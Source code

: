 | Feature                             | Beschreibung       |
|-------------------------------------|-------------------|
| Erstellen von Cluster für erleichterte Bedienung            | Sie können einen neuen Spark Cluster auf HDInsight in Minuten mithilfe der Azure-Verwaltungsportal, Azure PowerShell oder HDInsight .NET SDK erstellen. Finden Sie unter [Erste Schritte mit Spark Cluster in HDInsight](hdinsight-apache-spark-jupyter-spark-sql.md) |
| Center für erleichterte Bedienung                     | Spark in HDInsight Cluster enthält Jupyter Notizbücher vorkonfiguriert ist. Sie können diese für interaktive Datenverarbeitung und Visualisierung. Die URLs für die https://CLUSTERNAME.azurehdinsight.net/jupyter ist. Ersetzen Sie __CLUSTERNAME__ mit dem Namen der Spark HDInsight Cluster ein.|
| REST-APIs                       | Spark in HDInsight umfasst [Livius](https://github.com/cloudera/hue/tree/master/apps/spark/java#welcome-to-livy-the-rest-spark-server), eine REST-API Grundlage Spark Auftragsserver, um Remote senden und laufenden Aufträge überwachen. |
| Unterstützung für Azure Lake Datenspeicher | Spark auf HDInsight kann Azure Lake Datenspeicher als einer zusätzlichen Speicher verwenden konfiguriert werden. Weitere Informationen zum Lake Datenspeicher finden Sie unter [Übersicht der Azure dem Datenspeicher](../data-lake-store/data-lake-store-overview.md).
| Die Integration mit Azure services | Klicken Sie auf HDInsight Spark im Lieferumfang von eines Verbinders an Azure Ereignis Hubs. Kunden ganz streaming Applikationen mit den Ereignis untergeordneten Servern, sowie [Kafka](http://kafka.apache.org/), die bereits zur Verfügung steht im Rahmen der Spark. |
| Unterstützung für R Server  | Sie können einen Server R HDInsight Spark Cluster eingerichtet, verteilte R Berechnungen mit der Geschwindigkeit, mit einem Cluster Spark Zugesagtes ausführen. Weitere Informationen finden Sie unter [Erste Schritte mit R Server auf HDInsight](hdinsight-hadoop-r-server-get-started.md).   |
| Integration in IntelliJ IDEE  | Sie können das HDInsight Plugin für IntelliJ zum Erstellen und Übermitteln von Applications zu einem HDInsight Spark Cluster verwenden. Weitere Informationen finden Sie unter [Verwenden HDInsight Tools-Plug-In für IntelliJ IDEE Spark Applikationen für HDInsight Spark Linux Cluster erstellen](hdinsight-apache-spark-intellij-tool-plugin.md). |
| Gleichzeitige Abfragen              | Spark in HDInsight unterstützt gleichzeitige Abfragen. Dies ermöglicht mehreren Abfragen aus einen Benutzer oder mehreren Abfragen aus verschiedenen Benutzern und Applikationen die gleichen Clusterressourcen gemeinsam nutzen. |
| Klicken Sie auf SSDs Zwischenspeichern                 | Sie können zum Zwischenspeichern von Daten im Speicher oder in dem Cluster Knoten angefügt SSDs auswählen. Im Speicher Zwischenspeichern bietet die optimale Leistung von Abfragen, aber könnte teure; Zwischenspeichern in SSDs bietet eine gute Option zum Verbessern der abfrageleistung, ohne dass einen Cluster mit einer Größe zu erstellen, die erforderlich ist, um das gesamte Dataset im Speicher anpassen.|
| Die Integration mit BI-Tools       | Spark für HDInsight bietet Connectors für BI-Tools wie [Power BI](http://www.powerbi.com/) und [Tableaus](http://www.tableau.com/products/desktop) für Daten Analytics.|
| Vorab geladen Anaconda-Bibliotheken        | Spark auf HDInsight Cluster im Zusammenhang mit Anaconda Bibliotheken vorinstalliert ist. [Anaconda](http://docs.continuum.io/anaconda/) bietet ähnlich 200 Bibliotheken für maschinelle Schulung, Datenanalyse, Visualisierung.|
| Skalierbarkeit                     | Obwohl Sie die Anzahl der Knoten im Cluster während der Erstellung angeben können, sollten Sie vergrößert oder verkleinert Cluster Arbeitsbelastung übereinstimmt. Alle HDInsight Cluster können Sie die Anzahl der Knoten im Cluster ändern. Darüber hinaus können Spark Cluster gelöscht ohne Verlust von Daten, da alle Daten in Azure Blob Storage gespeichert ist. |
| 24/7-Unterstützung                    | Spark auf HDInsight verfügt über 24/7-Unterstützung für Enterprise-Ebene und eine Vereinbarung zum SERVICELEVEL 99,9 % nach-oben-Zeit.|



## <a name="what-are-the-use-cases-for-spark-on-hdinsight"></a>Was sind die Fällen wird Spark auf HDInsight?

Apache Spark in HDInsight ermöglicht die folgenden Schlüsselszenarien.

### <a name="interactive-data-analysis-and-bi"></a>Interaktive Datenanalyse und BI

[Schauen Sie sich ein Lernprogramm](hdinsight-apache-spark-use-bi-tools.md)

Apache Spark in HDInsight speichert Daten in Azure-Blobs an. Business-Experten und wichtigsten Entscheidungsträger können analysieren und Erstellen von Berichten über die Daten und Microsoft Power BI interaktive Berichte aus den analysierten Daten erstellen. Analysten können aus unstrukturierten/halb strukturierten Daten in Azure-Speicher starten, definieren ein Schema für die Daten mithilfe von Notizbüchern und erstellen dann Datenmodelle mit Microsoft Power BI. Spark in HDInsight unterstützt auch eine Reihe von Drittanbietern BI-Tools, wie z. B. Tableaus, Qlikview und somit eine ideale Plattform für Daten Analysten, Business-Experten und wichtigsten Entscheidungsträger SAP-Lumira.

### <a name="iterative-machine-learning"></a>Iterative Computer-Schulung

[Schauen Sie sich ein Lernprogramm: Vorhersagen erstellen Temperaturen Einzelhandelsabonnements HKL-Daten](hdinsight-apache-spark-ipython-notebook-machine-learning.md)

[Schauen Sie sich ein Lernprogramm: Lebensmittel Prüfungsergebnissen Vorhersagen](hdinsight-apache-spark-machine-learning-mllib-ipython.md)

#####

Find the word "learning" in the records, and report each line that has it.

[SOLUTION TO THIS TASK]
### <a name="iterative-machine-learning"></a>Iterative Computer-Schulung
[Schauen Sie sich ein Lernprogramm: Vorhersagen erstellen Temperaturen Einzelhandelsabonnements HKL-Daten](hdinsight-apache-spark-ipython-notebook-machine-learning.md)
[Schauen Sie sich ein Lernprogramm: Lebensmittel Prüfungsergebnissen Vorhersagen](hdinsight-apache-spark-machine-learning-mllib-ipython.md)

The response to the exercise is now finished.